Belajar dari Kasus Penebangan Hutan Pinus di Desa Huta Ginjang Kecamatan Simanindo Samosir
Sadar atau tidak, hubungan kita dengan alam saat ini semakin memburuk. Di tengah krisis iklim yang sudah kita rasakan bersama, kesadaran menjaga lingkungan juga tidak kunjung tumbuh. Kita sama-sama mengeluh mengapa badai semakin sering terjadi, mengeluhkan hujan yang berkepanjangan, meratapi banjir bandang dan longsor, mengeluhkan suhu yang semakin panas, kekeringan, gagal panen, serangan monyet ke lahan pertanian, dan keluhan lain yang mengindikasikan bahwa bumi kita sudah berubah.
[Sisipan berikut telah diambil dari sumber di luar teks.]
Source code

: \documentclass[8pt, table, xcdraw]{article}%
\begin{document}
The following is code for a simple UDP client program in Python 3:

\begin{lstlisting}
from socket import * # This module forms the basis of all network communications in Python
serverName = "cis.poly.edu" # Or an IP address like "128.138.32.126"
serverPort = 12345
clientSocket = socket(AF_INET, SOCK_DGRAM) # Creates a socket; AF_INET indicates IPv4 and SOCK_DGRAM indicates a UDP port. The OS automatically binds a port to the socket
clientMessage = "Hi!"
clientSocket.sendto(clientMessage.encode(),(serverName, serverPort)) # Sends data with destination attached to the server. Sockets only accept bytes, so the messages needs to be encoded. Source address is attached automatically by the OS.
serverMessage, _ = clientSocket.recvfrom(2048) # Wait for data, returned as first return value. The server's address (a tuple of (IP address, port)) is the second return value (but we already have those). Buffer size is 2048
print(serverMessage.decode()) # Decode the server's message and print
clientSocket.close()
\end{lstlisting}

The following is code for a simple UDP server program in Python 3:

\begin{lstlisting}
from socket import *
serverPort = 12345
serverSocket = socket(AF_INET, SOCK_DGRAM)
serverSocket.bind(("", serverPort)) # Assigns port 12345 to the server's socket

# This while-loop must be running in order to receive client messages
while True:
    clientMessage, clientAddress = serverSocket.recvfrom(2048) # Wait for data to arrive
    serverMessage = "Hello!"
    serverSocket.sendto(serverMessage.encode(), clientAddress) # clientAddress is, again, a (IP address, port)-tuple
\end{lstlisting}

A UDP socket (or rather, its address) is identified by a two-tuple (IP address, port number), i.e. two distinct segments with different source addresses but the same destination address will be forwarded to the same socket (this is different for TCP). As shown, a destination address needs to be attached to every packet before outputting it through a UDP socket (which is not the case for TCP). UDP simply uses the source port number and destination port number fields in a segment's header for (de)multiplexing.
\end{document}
Kita gagal membangun relasi yang baik dengan alam, karena ego manusia yang semakin kuat. Kita terhipnotis dengan manisnya janji pembanggunan yang selalu berorientasi pada pertumbuhan ekonomi semata. Sehingga merasa berkuasa menaklukkan bumi ini tanpa memikirkan keberlanjutannya. Sehingga jika ada kerusakan hutan atau lingkungan kita cenderung diam dan membiarkannya. Mungkin kita akan tetap diam, sampai suatu saat diri kita, keluarga kita, orang-orang yang kita cintai dan harta benda kita menjadi korban.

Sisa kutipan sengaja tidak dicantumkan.